In my memory my house is the way it used to be. Taken care of, loved, full of voices and laughter. The land surrounding it is lush and green, the aspen trees around the pond are shimmering as a breeze blows through their leaves. I picture my sister's and I up in one of our many trees or racing up and down the road in front of our house on our bikes or maybe cars are stopping to watch us in amazement as we play tag and run along the top rail of our fences. We would spend hours racing along the fences and didn't think twice that this wasn't something you would typically see or do for that matter.
One year our cousins came to visit. We tried teaching them to run on the fences and when one of my cousins fell scraping the insides of her legs to pieces I can remember thinking to myself, "stupid city cousins".................now my baby sis and I joke that it is my punks that are the stupid city cousins since she is raising hers in MT and I'm raising mine in the city. The agricultural part of town but I call it the city never the less.
Sometimes in my dreams I buy my old house and then like in dreams I wake up and remember that it isn't how it used to be. There is that monstrosity of an addition......and that other house in the field right next to our house.........I can't go back and buy the past. None of us can. Guess that is why it is so important to live in the the now and to be grateful for what God has blessed us with and given us. Someday our punks may look back and wish that they could buy their past. I hope my punks are as fond of their memories growing up as I am of mine............
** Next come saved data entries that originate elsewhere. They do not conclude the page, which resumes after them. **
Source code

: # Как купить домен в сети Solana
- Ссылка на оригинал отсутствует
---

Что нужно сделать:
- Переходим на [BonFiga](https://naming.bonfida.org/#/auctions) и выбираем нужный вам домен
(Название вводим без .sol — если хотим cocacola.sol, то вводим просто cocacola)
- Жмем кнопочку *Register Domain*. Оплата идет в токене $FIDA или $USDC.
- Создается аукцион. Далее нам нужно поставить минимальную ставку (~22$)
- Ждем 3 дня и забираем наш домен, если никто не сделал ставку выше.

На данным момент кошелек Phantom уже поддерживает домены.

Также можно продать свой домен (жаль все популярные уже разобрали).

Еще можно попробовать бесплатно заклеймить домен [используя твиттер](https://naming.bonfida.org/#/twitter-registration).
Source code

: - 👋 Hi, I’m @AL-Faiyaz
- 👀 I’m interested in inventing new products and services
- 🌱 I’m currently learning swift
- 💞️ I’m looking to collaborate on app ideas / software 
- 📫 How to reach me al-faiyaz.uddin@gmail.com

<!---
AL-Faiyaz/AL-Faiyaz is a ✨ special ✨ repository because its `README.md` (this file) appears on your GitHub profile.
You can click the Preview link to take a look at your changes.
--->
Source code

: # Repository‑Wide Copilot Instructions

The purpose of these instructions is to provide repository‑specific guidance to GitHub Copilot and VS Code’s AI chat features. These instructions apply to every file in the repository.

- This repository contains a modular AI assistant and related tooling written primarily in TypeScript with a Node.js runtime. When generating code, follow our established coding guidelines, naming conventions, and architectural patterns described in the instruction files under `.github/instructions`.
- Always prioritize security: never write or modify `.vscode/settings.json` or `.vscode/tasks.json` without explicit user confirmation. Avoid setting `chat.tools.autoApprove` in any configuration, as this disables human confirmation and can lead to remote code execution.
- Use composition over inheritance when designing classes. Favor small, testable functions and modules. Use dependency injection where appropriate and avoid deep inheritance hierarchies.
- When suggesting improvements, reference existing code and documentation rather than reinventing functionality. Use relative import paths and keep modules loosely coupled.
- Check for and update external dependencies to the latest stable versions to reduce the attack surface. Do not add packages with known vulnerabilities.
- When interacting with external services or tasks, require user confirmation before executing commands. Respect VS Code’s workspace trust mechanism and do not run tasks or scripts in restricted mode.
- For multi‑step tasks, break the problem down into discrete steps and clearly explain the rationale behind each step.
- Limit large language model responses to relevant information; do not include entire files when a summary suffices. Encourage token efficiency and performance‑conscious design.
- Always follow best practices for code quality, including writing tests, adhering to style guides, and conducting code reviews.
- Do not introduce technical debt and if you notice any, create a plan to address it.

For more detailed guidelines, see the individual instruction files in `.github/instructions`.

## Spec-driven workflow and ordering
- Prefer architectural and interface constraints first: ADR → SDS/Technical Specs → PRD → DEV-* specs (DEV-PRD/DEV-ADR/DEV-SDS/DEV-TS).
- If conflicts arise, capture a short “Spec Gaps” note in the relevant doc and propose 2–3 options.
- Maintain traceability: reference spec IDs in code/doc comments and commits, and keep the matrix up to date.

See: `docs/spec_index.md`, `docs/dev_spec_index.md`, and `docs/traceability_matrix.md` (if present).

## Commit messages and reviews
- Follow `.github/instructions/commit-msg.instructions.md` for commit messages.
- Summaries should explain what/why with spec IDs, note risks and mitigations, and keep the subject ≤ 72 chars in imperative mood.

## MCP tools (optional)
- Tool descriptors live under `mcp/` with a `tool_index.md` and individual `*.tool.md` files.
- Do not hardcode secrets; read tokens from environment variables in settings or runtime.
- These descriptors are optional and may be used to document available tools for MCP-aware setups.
Why can't some things just stand still...not change or move...stay forever? I hate the realization that you can't ever go back. Last Sunday (after the Van Wagoner homecoming), we stood across the street looking at our "old" house in Provo. The fence is still standing, the monstrous trees in the backyard still offer cool shade and privacy, and the driveway still has the cracks in it that formed a few months after moving in. But the mailbox has someone else's name on it. It's not our house anymore. A part of us wanted to walk back in through the front door, set ourselves down and kick our feet up. Roots. It takes a long time to grow them again.
ReplyDeleteI know how you feel. My grandparents still live in the house my mom grew up in but they sold some of their land. Now instead of fields to play in there is a house. It can be hard to see all the changes!